# Your goal
Two lines in the data below mark the range: the one with "address <IP in" and the one with "routing on the switch". Return both, along with every line between them, exactly.

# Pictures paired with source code
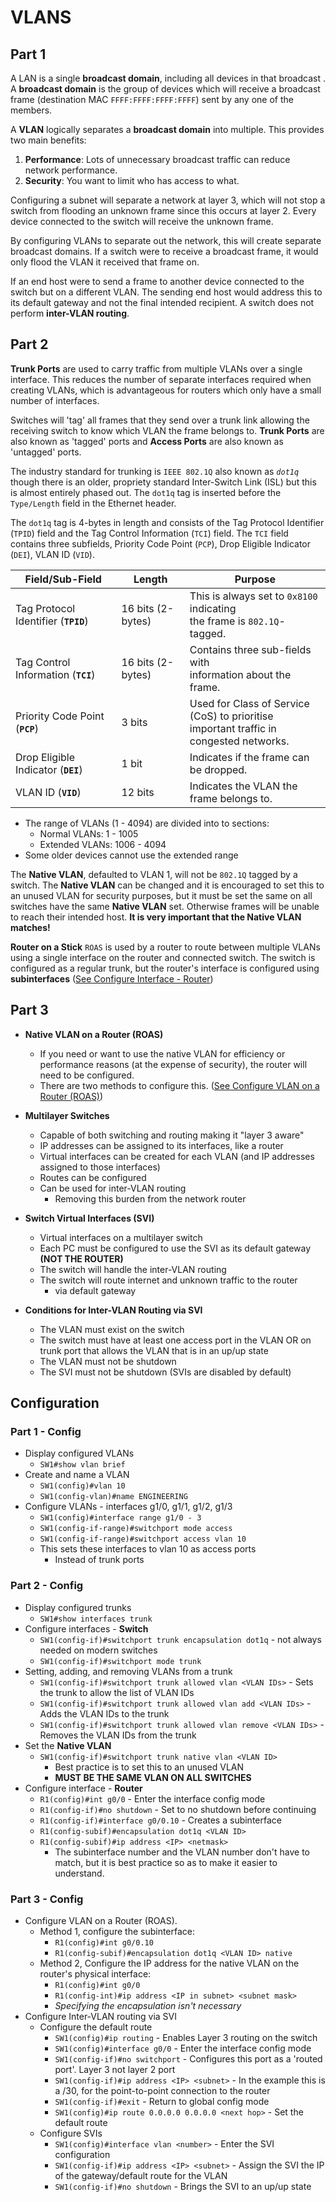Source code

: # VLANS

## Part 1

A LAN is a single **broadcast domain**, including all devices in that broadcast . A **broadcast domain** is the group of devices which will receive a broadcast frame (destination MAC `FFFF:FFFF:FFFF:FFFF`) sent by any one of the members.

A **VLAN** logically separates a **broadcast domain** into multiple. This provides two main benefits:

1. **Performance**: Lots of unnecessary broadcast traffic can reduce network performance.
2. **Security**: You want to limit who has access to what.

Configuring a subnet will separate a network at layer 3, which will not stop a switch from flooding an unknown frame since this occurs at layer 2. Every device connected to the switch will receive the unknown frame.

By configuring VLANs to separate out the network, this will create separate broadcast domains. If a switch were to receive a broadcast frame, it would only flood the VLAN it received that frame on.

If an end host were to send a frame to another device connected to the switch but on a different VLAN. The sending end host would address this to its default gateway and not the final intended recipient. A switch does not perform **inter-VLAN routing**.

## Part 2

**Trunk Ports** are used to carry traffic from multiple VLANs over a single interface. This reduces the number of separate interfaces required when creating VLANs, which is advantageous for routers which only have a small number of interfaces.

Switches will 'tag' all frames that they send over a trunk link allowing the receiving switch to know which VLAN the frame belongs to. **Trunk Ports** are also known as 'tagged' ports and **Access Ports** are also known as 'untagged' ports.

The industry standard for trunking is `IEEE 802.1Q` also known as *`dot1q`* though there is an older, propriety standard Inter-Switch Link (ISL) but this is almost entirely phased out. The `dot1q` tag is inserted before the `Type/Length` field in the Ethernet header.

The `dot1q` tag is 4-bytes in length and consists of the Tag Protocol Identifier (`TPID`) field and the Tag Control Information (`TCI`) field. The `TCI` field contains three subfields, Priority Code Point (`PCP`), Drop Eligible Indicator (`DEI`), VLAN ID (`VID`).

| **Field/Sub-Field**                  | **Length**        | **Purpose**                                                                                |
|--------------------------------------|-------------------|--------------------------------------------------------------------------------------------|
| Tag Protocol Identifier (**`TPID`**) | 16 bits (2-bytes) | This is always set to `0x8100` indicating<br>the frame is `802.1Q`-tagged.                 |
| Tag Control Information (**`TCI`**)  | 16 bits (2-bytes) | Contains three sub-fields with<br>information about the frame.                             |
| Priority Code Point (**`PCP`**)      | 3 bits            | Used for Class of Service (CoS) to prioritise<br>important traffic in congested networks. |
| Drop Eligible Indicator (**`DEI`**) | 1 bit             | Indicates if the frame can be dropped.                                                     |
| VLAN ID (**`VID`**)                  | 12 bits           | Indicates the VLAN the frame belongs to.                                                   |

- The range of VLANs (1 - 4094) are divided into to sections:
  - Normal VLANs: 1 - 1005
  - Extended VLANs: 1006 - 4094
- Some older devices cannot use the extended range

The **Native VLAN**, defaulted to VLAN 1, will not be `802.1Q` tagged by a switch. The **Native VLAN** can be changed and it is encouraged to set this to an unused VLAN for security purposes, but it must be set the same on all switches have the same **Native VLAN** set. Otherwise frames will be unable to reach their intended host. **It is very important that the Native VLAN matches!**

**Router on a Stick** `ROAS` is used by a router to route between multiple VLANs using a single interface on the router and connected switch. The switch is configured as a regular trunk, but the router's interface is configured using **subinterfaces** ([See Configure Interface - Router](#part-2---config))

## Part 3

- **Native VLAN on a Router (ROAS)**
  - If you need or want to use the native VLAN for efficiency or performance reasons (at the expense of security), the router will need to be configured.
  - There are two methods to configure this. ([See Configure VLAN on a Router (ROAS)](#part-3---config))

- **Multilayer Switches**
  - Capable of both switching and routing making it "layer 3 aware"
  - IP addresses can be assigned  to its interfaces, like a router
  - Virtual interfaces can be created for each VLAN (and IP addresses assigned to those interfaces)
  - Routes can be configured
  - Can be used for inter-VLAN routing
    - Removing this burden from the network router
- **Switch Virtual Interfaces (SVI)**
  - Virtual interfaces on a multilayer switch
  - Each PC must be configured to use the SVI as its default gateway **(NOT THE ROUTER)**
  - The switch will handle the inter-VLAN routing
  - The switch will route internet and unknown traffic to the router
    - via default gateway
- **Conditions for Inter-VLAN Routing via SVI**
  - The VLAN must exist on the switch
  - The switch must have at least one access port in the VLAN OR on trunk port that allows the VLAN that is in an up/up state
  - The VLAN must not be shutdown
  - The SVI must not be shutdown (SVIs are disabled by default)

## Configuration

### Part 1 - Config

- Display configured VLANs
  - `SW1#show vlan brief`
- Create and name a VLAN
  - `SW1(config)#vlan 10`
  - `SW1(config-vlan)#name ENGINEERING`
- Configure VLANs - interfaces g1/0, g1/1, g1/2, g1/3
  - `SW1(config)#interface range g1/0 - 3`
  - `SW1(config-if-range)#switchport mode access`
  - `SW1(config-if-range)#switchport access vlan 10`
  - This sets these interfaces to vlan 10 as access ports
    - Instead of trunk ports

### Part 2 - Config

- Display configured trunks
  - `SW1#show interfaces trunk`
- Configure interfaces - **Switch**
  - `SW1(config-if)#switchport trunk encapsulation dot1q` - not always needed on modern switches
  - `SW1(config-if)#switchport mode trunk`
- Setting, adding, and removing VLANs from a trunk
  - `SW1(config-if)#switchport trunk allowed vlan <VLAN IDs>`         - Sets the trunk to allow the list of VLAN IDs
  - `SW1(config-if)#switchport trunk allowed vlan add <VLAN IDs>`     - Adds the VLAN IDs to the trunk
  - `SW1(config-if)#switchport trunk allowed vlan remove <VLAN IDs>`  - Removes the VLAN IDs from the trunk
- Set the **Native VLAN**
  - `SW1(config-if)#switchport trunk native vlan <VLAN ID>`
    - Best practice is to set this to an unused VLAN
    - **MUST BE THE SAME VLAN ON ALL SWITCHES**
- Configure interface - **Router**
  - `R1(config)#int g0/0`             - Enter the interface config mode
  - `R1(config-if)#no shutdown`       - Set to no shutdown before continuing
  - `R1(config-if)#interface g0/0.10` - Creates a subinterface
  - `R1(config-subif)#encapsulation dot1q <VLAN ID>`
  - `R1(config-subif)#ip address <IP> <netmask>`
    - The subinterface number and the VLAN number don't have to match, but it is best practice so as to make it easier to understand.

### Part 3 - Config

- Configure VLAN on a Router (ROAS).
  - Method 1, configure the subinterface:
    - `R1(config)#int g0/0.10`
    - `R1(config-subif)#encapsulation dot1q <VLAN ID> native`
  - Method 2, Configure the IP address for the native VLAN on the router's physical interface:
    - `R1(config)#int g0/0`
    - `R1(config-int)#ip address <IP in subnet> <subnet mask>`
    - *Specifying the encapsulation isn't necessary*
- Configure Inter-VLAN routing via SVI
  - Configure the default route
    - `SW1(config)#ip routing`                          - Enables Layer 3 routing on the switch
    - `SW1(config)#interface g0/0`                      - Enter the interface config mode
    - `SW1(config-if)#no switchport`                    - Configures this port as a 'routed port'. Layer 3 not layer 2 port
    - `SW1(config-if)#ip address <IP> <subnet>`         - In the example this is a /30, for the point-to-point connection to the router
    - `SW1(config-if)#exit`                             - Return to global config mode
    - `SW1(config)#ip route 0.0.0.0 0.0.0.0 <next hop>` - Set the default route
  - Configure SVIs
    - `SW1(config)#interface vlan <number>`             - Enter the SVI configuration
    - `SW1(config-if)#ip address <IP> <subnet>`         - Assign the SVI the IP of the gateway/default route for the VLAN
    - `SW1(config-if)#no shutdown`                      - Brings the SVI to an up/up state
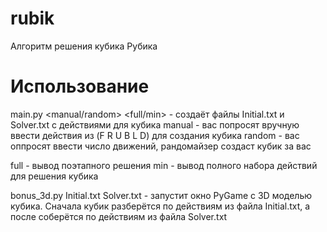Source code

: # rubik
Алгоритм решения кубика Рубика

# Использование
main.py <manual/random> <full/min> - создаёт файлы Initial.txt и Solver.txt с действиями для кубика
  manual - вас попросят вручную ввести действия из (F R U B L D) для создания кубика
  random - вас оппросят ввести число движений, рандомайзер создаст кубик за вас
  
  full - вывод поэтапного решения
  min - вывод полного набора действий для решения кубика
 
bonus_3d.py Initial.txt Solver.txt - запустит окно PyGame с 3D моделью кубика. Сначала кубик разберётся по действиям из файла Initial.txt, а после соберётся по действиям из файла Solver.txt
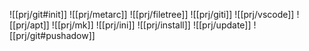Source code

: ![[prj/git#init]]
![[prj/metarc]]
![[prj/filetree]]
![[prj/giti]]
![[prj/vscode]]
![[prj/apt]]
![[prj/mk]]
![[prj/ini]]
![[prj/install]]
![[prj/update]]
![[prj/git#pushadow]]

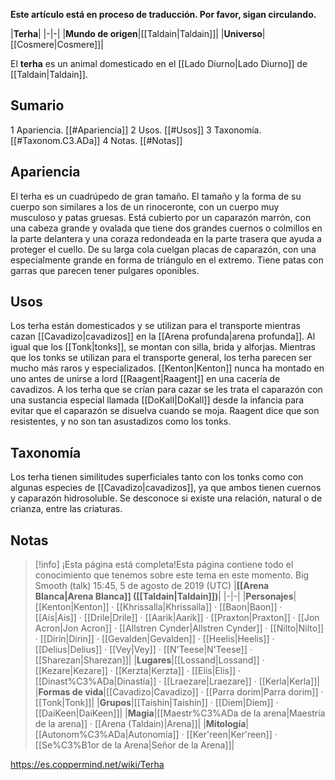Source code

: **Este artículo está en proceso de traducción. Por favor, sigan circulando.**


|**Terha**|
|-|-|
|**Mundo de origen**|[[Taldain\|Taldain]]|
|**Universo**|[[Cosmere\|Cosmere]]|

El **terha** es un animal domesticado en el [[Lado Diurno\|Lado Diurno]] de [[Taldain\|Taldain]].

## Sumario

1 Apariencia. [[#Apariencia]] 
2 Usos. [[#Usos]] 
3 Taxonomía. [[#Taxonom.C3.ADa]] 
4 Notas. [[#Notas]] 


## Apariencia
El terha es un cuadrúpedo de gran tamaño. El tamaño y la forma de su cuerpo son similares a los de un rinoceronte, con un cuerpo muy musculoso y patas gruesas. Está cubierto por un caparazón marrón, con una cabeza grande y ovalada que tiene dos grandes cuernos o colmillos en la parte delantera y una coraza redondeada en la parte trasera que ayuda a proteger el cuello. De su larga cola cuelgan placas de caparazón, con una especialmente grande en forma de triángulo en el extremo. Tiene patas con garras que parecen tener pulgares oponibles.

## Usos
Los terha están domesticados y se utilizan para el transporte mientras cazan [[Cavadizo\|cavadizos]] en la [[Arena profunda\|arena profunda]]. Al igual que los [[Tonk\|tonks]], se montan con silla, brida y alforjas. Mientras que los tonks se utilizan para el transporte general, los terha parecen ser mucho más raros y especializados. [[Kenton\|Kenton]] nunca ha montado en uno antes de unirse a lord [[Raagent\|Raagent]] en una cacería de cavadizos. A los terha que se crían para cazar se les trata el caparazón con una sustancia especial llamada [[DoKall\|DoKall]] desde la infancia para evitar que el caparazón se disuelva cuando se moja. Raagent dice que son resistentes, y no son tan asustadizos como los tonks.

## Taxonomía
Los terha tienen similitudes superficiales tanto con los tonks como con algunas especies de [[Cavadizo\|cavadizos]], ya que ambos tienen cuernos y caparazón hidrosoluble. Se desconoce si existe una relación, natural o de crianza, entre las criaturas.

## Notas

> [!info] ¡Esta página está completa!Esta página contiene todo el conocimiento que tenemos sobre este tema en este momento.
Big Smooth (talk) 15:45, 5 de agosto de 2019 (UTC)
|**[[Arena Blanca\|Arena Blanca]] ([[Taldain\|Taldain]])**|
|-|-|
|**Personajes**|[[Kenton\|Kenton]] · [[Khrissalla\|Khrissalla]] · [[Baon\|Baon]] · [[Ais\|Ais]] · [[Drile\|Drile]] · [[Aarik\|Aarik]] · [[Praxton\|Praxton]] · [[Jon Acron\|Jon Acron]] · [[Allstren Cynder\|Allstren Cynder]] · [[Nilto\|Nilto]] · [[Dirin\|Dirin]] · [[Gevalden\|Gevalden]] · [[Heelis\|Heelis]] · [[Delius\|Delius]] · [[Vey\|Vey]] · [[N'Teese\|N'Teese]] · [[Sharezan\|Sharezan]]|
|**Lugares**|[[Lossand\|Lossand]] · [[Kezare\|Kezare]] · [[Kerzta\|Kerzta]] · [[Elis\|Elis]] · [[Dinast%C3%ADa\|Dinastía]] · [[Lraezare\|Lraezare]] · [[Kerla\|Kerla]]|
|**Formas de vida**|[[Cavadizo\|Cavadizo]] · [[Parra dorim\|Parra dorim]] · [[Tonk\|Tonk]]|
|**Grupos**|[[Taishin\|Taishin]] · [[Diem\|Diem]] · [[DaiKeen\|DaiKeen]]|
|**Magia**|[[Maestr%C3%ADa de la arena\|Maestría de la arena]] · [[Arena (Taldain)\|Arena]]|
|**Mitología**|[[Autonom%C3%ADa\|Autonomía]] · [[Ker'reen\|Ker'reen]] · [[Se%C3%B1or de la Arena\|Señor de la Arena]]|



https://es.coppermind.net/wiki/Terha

# Result for this exercise
    - `R1(config-int)#ip address <IP in subnet> <subnet mask>`
    - *Specifying the encapsulation isn't necessary*
- Configure Inter-VLAN routing via SVI
  - Configure the default route
    - `SW1(config)#ip routing`                          - Enables Layer 3 routing on the switch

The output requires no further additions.